As you've learned from reading the above, some types of heat-proofing need a vapor barrier. But what exactly does a vapor barrier do? Also called a vapor retarder, it's a material used to prevent water vapor from diffusing into the wall, ceiling or floor during the winter. Without a vapor barrier, you're exposing your house to the risk of mold, wood rot and water damage.

A vapor barrier works by reducing the movement of water vapor by diffusion. It's very important that the vapor barrier does not have any holes or damage, otherwise humid air may be able to seep through your walls (particularly if your insulation of choice is not airtight). Typically, a vapor barrier is made out of a plastic or foil sheet.

What is an R-Value?

Insulation ratings are measured in R-values per inch of thickness. The R-value lets you know how well a given kind of attic insulation can prevent heat from leaving or entering your home. There are many factors that influence R-values, specifically, the type, thickness and density of the material. The higher the R-value, the better climate control and energy efficiency it offers. With that said, usually, the higher the R-value, the higher the price as well.

While it may be tempting to go out and buy the highest R-value you can find, this is not always necessary. The R-value you need in your house depends on its geographical location. For Texas, the average R-value needed is R30 to R60.

R-Values, Lowest to Highest:

  • Loose-fill

  • Batts and rolls

  • Spray foam

How Much Should I Buy for My Attic?

The amount of attic insulation recommended for your property varies depending on a couple of factors, including:

  • Where you live: Dallas's climate typically requires a lower R-value than a house in Montana, although many homeowners choose to opt for the safe side.

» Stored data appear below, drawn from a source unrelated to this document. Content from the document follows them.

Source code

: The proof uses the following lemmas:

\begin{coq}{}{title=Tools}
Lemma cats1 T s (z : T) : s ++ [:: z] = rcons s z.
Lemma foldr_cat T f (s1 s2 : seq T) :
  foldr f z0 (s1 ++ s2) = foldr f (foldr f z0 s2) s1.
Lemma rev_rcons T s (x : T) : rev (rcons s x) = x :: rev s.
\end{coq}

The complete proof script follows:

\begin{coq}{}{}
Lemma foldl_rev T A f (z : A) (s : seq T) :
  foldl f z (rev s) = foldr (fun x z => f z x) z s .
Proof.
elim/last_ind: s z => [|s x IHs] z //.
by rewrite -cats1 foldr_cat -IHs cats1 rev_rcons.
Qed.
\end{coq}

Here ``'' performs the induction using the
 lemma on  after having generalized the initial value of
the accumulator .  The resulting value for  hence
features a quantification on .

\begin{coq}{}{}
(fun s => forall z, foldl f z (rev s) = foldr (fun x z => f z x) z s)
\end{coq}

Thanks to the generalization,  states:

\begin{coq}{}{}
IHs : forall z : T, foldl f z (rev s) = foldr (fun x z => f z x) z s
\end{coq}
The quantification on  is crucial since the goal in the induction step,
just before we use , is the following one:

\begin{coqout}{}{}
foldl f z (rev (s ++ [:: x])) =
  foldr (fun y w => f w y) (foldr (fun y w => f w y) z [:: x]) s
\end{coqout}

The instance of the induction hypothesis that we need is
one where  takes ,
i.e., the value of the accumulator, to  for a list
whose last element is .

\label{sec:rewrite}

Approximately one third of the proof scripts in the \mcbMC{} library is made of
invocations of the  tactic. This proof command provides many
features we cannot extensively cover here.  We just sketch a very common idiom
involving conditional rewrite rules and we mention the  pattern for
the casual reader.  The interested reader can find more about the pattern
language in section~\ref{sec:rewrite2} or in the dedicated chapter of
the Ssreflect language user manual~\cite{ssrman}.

  • Your house's age: If your house is more than 10-years-old, you will likely need more attic insulation.

  • How large the area is. Naturally, larger houses will need more attic insulation than smaller properties.

Your professional technician will be able to advise you on how much you need to purchase to ensure your Dallas home is comfortably insulated.

Need Help to Install Attic Insulation in Dallas?

If you need help to install attic insulation, then trust the experts at Mr. Handyman of Dallas. Our team of pros has years of experience completing a wide range of home improvement tasks. Each of our talented and hardworking technicians has the industry knowledge and tools required to get the job done right the first time.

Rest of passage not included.